◆ Work item: Set the records down again, exactly, without their images.

Records from a collection:

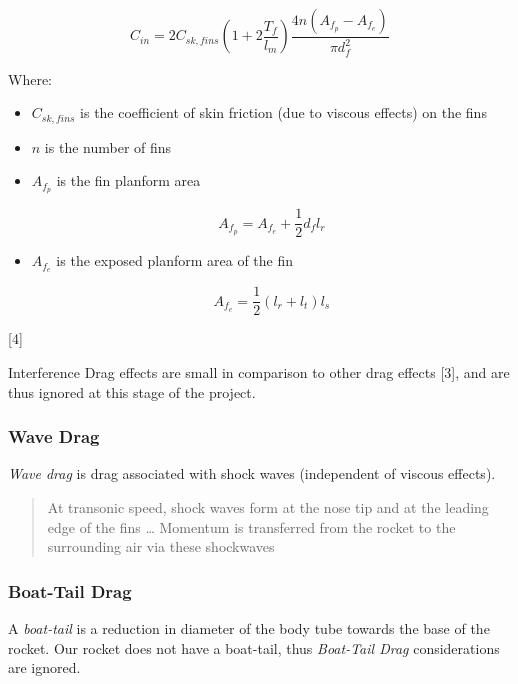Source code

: \documentclass[]{article}
\providecommand{\tightlist}{%
  \setlength{\itemsep}{0pt}\setlength{\parskip}{0pt}}
\begin{document}
\begin{equation}
\label{eq_interference_drag_coefficient}
C_{in} = 2 C_{sk,fins} \left( 1 + 2 \dfrac{T_f}{l_m} \right) \dfrac{4n(A_{f_p}-A_{f_e})} {\pi d^2_f}
\end{equation}

Where:

\begin{itemize}
\tightlist
\item
  \(C_{sk,fins}\) is the coefficient of skin friction (due to viscous
  effects) on the fins
\item
  \(n\) is the number of fins
\item
  \(A_{f_p}\) is the fin planform area

  \begin{equation}
  \label{eq_fin_planform_area}
  A_{f_p} = A_{f_e} + \dfrac{1}{2} d_f l_r
  \end{equation}
\item
  \(A_{f_e}\) is the exposed planform area of the fin

  \begin{equation}
  \label{eq_exposed_fin_planform_area}
  A_{f_e} = \dfrac{1}{2} (l_r + l_t) l_s 
  \end{equation}
\end{itemize}

{[}4{]}

Interference Drag effects are small in comparison to other drag effects
{[}3{]}, and are thus ignored at this stage of the project.

\subsubsection{Wave Drag}\label{wave-drag}

\emph{Wave drag} is drag associated with shock waves (independent of
viscous effects).

\begin{quote}
At transonic speed, shock waves form at the nose tip and at the leading
edge of the fins \ldots{} Momentum is transferred from the rocket to the
surrounding air via these shockwaves
\end{quote}

\subsubsection{Boat-Tail Drag}\label{boat-tail-drag}

A \emph{boat-tail} is a reduction in diameter of the body tube towards
the base of the rocket. Our rocket does not have a boat-tail, thus
\emph{Boat-Tail Drag} considerations are ignored.
\end{document}
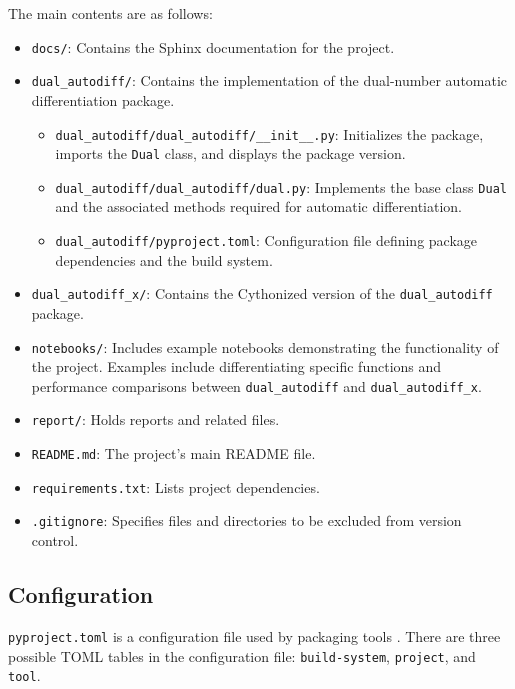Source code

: \documentclass{article}
\begin{document}
The main contents are as follows:

\begin{itemize}
    \item \texttt{docs/}: Contains the Sphinx documentation for the project.
    \item \texttt{dual\_autodiff/}: Contains the implementation of the dual-number automatic differentiation package.
    \begin{itemize}
        \item \texttt{dual\_autodiff/dual\_autodiff/\_\_init\_\_.py}: Initializes the package, imports the \texttt{Dual} class, and displays the package version.
        \item \texttt{dual\_autodiff/dual\_autodiff/dual.py}: Implements the base class \texttt{Dual} and the associated methods required for automatic differentiation.
        \item \texttt{dual\_autodiff/pyproject.toml}: Configuration file defining package dependencies and the build system.
    \end{itemize}
    \item \texttt{dual\_autodiff\_x/}: Contains the Cythonized version of the \texttt{dual\_autodiff} package.
    \item \texttt{notebooks/}: Includes example notebooks demonstrating the functionality of the project. Examples include differentiating specific functions and performance comparisons between \texttt{dual\_autodiff} and \texttt{dual\_autodiff\_x}.
    \item \texttt{report/}: Holds reports and related files.
    \item \texttt{README.md}: The project's main README file.
    \item \texttt{requirements.txt}: Lists project dependencies.
    \item \texttt{.gitignore}: Specifies files and directories to be excluded from version control.
\end{itemize}

\subsection{Configuration}
\texttt{pyproject.toml} is a configuration file used by packaging tools \cite{python_packaging_pyproject_toml}. There are three possible TOML tables in the configuration file: \texttt{build-system}, \texttt{project}, and \texttt{tool}.
\end{document}
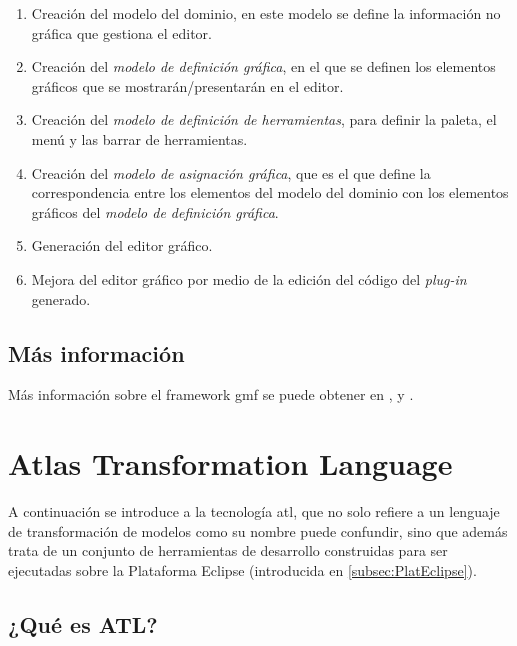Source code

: \documentclass[a4paper,12pt,twoside,spanish,openright]{book}
\begin{document}
\begin{enumerate}


\item Creación del modelo del dominio, en este modelo se define la información no gráfica  que gestiona el editor.

\item Creación del \textit{modelo de definición gráfica}, en el que se definen los elementos gráficos que se mostrarán/presentarán en el editor.

\item Creación del \textit{modelo de definición de herramientas}, para definir la paleta, el menú y las barrar de herramientas.

\item Creación del \textit{modelo de asignación gráfica}, que es el que define la correspondencia entre los elementos del modelo del dominio con los elementos gráficos del \textit{modelo de definición gráfica}.

\item Generación del editor gráfico.

\item Mejora del editor gráfico por medio de la edición del código del \textit{plug-in} generado.

\end{enumerate}


\subsection{Más información}

Más información sobre el framework \gls{gmf} se puede obtener en \cite{GMP}, \cite{IntroGMFRuntime} y \cite{GMFTutorial}.


\section{Atlas Transformation Language}

A continuación se introduce a la tecnología \gls{atl}, que no solo refiere a un lenguaje de transformación de modelos como su nombre puede confundir, sino que además trata de un conjunto de herramientas de desarrollo construidas para ser ejecutadas sobre la Plataforma \textsf{Eclipse} (introducida en \ref{subsec:PlatEclipse}).


\subsection{¿Qué es ATL?}
\end{document}
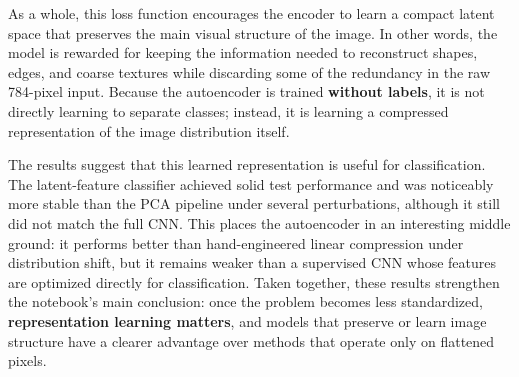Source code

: \documentclass[11pt]{article}
\begin{document}
As a whole, this loss function encourages the encoder to learn a compact
latent space that preserves the main visual structure of the image. In
other words, the model is rewarded for keeping the information needed to
reconstruct shapes, edges, and coarse textures while discarding some of
the redundancy in the raw 784-pixel input. Because the autoencoder is
trained \textbf{without labels}, it is not directly learning to separate
classes; instead, it is learning a compressed representation of the
image distribution itself.

The results suggest that this learned representation is useful for
classification. The latent-feature classifier achieved solid test
performance and was noticeably more stable than the PCA pipeline under
several perturbations, although it still did not match the full CNN.
This places the autoencoder in an interesting middle ground: it performs
better than hand-engineered linear compression under distribution shift,
but it remains weaker than a supervised CNN whose features are optimized
directly for classification. Taken together, these results strengthen
the notebook's main conclusion: once the problem becomes less
standardized, \textbf{representation learning matters}, and models that
preserve or learn image structure have a clearer advantage over methods
that operate only on flattened pixels.
\end{document}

◆ Task result:
Source code

: \documentclass[]{article}
\providecommand{\tightlist}{%
  \setlength{\itemsep}{0pt}\setlength{\parskip}{0pt}}
\begin{document}
\begin{equation}
\label{eq_interference_drag_coefficient}
C_{in} = 2 C_{sk,fins} \left( 1 + 2 \dfrac{T_f}{l_m} \right) \dfrac{4n(A_{f_p}-A_{f_e})} {\pi d^2_f}
\end{equation}

Where:

\begin{itemize}
\tightlist
\item
  \(C_{sk,fins}\) is the coefficient of skin friction (due to viscous
  effects) on the fins
\item
  \(n\) is the number of fins
\item
  \(A_{f_p}\) is the fin planform area

  \begin{equation}
  \label{eq_fin_planform_area}
  A_{f_p} = A_{f_e} + \dfrac{1}{2} d_f l_r
  \end{equation}
\item
  \(A_{f_e}\) is the exposed planform area of the fin

  \begin{equation}
  \label{eq_exposed_fin_planform_area}
  A_{f_e} = \dfrac{1}{2} (l_r + l_t) l_s 
  \end{equation}
\end{itemize}

{[}4{]}

Interference Drag effects are small in comparison to other drag effects
{[}3{]}, and are thus ignored at this stage of the project.

\subsubsection{Wave Drag}\label{wave-drag}

\emph{Wave drag} is drag associated with shock waves (independent of
viscous effects).

\begin{quote}
At transonic speed, shock waves form at the nose tip and at the leading
edge of the fins \ldots{} Momentum is transferred from the rocket to the
surrounding air via these shockwaves
\end{quote}

\subsubsection{Boat-Tail Drag}\label{boat-tail-drag}

A \emph{boat-tail} is a reduction in diameter of the body tube towards
the base of the rocket. Our rocket does not have a boat-tail, thus
\emph{Boat-Tail Drag} considerations are ignored.
\end{document}
Source code

: \documentclass{article}
\begin{document}
The main contents are as follows:

\begin{itemize}
    \item \texttt{docs/}: Contains the Sphinx documentation for the project.
    \item \texttt{dual\_autodiff/}: Contains the implementation of the dual-number automatic differentiation package.
    \begin{itemize}
        \item \texttt{dual\_autodiff/dual\_autodiff/\_\_init\_\_.py}: Initializes the package, imports the \texttt{Dual} class, and displays the package version.
        \item \texttt{dual\_autodiff/dual\_autodiff/dual.py}: Implements the base class \texttt{Dual} and the associated methods required for automatic differentiation.
        \item \texttt{dual\_autodiff/pyproject.toml}: Configuration file defining package dependencies and the build system.
    \end{itemize}
    \item \texttt{dual\_autodiff\_x/}: Contains the Cythonized version of the \texttt{dual\_autodiff} package.
    \item \texttt{notebooks/}: Includes example notebooks demonstrating the functionality of the project. Examples include differentiating specific functions and performance comparisons between \texttt{dual\_autodiff} and \texttt{dual\_autodiff\_x}.
    \item \texttt{report/}: Holds reports and related files.
    \item \texttt{README.md}: The project's main README file.
    \item \texttt{requirements.txt}: Lists project dependencies.
    \item \texttt{.gitignore}: Specifies files and directories to be excluded from version control.
\end{itemize}

\subsection{Configuration}
\texttt{pyproject.toml} is a configuration file used by packaging tools \cite{python_packaging_pyproject_toml}. There are three possible TOML tables in the configuration file: \texttt{build-system}, \texttt{project}, and \texttt{tool}.
\end{document}
Source code

: \documentclass[a4paper,12pt,twoside,spanish,openright]{book}
\begin{document}
\begin{enumerate}


\item Creación del modelo del dominio, en este modelo se define la información no gráfica  que gestiona el editor.

\item Creación del \textit{modelo de definición gráfica}, en el que se definen los elementos gráficos que se mostrarán/presentarán en el editor.

\item Creación del \textit{modelo de definición de herramientas}, para definir la paleta, el menú y las barrar de herramientas.

\item Creación del \textit{modelo de asignación gráfica}, que es el que define la correspondencia entre los elementos del modelo del dominio con los elementos gráficos del \textit{modelo de definición gráfica}.

\item Generación del editor gráfico.

\item Mejora del editor gráfico por medio de la edición del código del \textit{plug-in} generado.

\end{enumerate}


\subsection{Más información}

Más información sobre el framework \gls{gmf} se puede obtener en \cite{GMP}, \cite{IntroGMFRuntime} y \cite{GMFTutorial}.


\section{Atlas Transformation Language}

A continuación se introduce a la tecnología \gls{atl}, que no solo refiere a un lenguaje de transformación de modelos como su nombre puede confundir, sino que además trata de un conjunto de herramientas de desarrollo construidas para ser ejecutadas sobre la Plataforma \textsf{Eclipse} (introducida en \ref{subsec:PlatEclipse}).


\subsection{¿Qué es ATL?}
\end{document}
Source code

: \documentclass[11pt]{article}
\begin{document}
As a whole, this loss function encourages the encoder to learn a compact
latent space that preserves the main visual structure of the image. In
other words, the model is rewarded for keeping the information needed to
reconstruct shapes, edges, and coarse textures while discarding some of
the redundancy in the raw 784-pixel input. Because the autoencoder is
trained \textbf{without labels}, it is not directly learning to separate
classes; instead, it is learning a compressed representation of the
image distribution itself.

The results suggest that this learned representation is useful for
classification. The latent-feature classifier achieved solid test
performance and was noticeably more stable than the PCA pipeline under
several perturbations, although it still did not match the full CNN.
This places the autoencoder in an interesting middle ground: it performs
better than hand-engineered linear compression under distribution shift,
but it remains weaker than a supervised CNN whose features are optimized
directly for classification. Taken together, these results strengthen
the notebook's main conclusion: once the problem becomes less
standardized, \textbf{representation learning matters}, and models that
preserve or learn image structure have a clearer advantage over methods
that operate only on flattened pixels.
\end{document}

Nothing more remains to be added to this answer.